> _What you have to do_
Restate the records in full and exactly, with no images included.

Dataset excerpts:
===

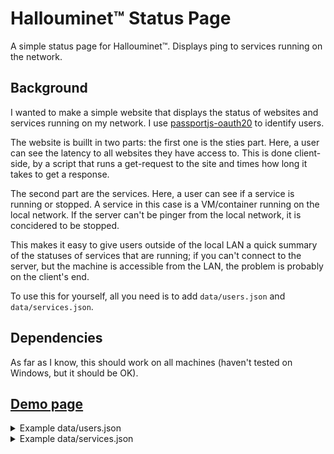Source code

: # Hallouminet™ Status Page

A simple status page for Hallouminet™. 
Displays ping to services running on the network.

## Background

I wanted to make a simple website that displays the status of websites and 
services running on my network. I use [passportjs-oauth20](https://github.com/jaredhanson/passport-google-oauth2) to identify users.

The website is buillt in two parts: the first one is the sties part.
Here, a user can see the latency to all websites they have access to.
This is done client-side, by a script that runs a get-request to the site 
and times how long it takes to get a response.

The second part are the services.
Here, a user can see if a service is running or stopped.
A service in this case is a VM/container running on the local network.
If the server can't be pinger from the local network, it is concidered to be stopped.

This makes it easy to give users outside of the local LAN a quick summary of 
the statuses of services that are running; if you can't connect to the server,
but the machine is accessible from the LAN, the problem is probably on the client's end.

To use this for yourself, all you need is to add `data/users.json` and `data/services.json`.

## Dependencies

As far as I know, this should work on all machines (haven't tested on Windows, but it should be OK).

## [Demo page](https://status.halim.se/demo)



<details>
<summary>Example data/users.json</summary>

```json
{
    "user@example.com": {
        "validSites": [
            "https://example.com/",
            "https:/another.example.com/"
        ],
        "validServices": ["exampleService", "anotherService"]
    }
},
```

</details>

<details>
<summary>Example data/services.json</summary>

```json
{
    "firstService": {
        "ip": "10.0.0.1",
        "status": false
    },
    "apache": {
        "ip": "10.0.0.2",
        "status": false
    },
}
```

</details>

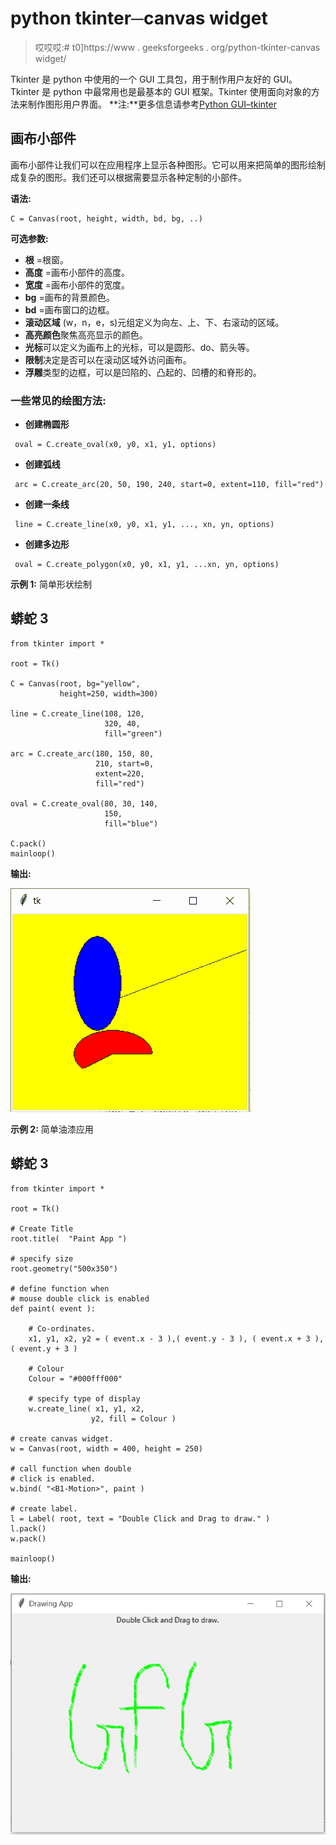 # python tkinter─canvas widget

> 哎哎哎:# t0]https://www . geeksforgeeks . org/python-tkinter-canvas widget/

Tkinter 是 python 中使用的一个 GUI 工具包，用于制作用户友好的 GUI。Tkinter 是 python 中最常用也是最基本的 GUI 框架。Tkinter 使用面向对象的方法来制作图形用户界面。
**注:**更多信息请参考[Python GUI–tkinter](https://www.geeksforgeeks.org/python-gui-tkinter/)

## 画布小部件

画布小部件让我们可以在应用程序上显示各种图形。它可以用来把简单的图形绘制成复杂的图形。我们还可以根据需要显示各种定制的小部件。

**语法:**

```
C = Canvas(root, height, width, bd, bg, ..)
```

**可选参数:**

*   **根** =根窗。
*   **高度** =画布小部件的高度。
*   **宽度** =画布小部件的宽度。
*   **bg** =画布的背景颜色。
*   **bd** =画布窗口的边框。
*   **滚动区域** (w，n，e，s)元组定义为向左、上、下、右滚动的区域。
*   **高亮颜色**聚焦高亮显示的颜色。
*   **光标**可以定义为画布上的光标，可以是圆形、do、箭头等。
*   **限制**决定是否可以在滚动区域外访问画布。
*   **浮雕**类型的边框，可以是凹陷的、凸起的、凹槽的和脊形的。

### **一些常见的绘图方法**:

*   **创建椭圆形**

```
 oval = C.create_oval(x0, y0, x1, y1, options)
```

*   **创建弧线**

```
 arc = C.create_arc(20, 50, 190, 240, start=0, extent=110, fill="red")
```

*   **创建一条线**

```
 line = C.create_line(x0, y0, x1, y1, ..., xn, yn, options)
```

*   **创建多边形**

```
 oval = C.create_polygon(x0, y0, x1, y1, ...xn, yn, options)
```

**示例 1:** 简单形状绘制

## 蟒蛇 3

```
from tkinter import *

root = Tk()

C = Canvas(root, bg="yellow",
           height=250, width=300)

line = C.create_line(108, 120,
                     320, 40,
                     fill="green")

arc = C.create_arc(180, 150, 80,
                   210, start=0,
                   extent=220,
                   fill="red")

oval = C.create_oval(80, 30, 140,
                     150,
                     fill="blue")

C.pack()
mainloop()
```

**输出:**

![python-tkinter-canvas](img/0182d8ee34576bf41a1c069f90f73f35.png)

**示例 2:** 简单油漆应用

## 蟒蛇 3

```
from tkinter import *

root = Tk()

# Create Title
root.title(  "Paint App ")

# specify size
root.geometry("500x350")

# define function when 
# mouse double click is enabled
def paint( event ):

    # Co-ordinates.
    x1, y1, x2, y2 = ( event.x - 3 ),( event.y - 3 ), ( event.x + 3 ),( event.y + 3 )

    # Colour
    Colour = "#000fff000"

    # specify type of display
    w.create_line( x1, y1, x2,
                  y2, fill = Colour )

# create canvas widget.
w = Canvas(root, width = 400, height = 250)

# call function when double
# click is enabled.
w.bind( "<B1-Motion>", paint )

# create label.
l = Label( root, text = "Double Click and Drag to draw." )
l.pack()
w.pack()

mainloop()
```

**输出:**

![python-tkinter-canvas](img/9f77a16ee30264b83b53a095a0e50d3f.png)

===

> _Response to the exercise_
Source code

: # Hallouminet™ Status Page

A simple status page for Hallouminet™. 
Displays ping to services running on the network.

## Background

I wanted to make a simple website that displays the status of websites and 
services running on my network. I use [passportjs-oauth20](https://github.com/jaredhanson/passport-google-oauth2) to identify users.

The website is buillt in two parts: the first one is the sties part.
Here, a user can see the latency to all websites they have access to.
This is done client-side, by a script that runs a get-request to the site 
and times how long it takes to get a response.

The second part are the services.
Here, a user can see if a service is running or stopped.
A service in this case is a VM/container running on the local network.
If the server can't be pinger from the local network, it is concidered to be stopped.

This makes it easy to give users outside of the local LAN a quick summary of 
the statuses of services that are running; if you can't connect to the server,
but the machine is accessible from the LAN, the problem is probably on the client's end.

To use this for yourself, all you need is to add `data/users.json` and `data/services.json`.

## Dependencies

As far as I know, this should work on all machines (haven't tested on Windows, but it should be OK).

## [Demo page](https://status.halim.se/demo)



<details>
<summary>Example data/users.json</summary>

```json
{
    "user@example.com": {
        "validSites": [
            "https://example.com/",
            "https:/another.example.com/"
        ],
        "validServices": ["exampleService", "anotherService"]
    }
},
```

</details>

<details>
<summary>Example data/services.json</summary>

```json
{
    "firstService": {
        "ip": "10.0.0.1",
        "status": false
    },
    "apache": {
        "ip": "10.0.0.2",
        "status": false
    },
}
```

</details>

 # python tkinter─canvas widget

> 哎哎哎:# t0]https://www . geeksforgeeks . org/python-tkinter-canvas widget/

Tkinter 是 python 中使用的一个 GUI 工具包，用于制作用户友好的 GUI。Tkinter 是 python 中最常用也是最基本的 GUI 框架。Tkinter 使用面向对象的方法来制作图形用户界面。
**注:**更多信息请参考[Python GUI–tkinter](https://www.geeksforgeeks.org/python-gui-tkinter/)

## 画布小部件

画布小部件让我们可以在应用程序上显示各种图形。它可以用来把简单的图形绘制成复杂的图形。我们还可以根据需要显示各种定制的小部件。

**语法:**

```
C = Canvas(root, height, width, bd, bg, ..)
```

**可选参数:**

*   **根** =根窗。
*   **高度** =画布小部件的高度。
*   **宽度** =画布小部件的宽度。
*   **bg** =画布的背景颜色。
*   **bd** =画布窗口的边框。
*   **滚动区域** (w，n，e，s)元组定义为向左、上、下、右滚动的区域。
*   **高亮颜色**聚焦高亮显示的颜色。
*   **光标**可以定义为画布上的光标，可以是圆形、do、箭头等。
*   **限制**决定是否可以在滚动区域外访问画布。
*   **浮雕**类型的边框，可以是凹陷的、凸起的、凹槽的和脊形的。

### **一些常见的绘图方法**:

*   **创建椭圆形**

```
 oval = C.create_oval(x0, y0, x1, y1, options)
```

*   **创建弧线**

```
 arc = C.create_arc(20, 50, 190, 240, start=0, extent=110, fill="red")
```

*   **创建一条线**

```
 line = C.create_line(x0, y0, x1, y1, ..., xn, yn, options)
```

*   **创建多边形**

```
 oval = C.create_polygon(x0, y0, x1, y1, ...xn, yn, options)
```

**示例 1:** 简单形状绘制

## 蟒蛇 3

```
from tkinter import *

root = Tk()

C = Canvas(root, bg="yellow",
           height=250, width=300)

line = C.create_line(108, 120,
                     320, 40,
                     fill="green")

arc = C.create_arc(180, 150, 80,
                   210, start=0,
                   extent=220,
                   fill="red")

oval = C.create_oval(80, 30, 140,
                     150,
                     fill="blue")

C.pack()
mainloop()
```

**输出:**

![python-tkinter-canvas](img/0182d8ee34576bf41a1c069f90f73f35.png)

**示例 2:** 简单油漆应用

## 蟒蛇 3

```
from tkinter import *

root = Tk()

# Create Title
root.title(  "Paint App ")

# specify size
root.geometry("500x350")

# define function when 
# mouse double click is enabled
def paint( event ):

    # Co-ordinates.
    x1, y1, x2, y2 = ( event.x - 3 ),( event.y - 3 ), ( event.x + 3 ),( event.y + 3 )

    # Colour
    Colour = "#000fff000"

    # specify type of display
    w.create_line( x1, y1, x2,
                  y2, fill = Colour )

# create canvas widget.
w = Canvas(root, width = 400, height = 250)

# call function when double
# click is enabled.
w.bind( "<B1-Motion>", paint )

# create label.
l = Label( root, text = "Double Click and Drag to draw." )
l.pack()
w.pack()

mainloop()
```

**输出:**

![python-tkinter-canvas](img/9f77a16ee30264b83b53a095a0e50d3f.png)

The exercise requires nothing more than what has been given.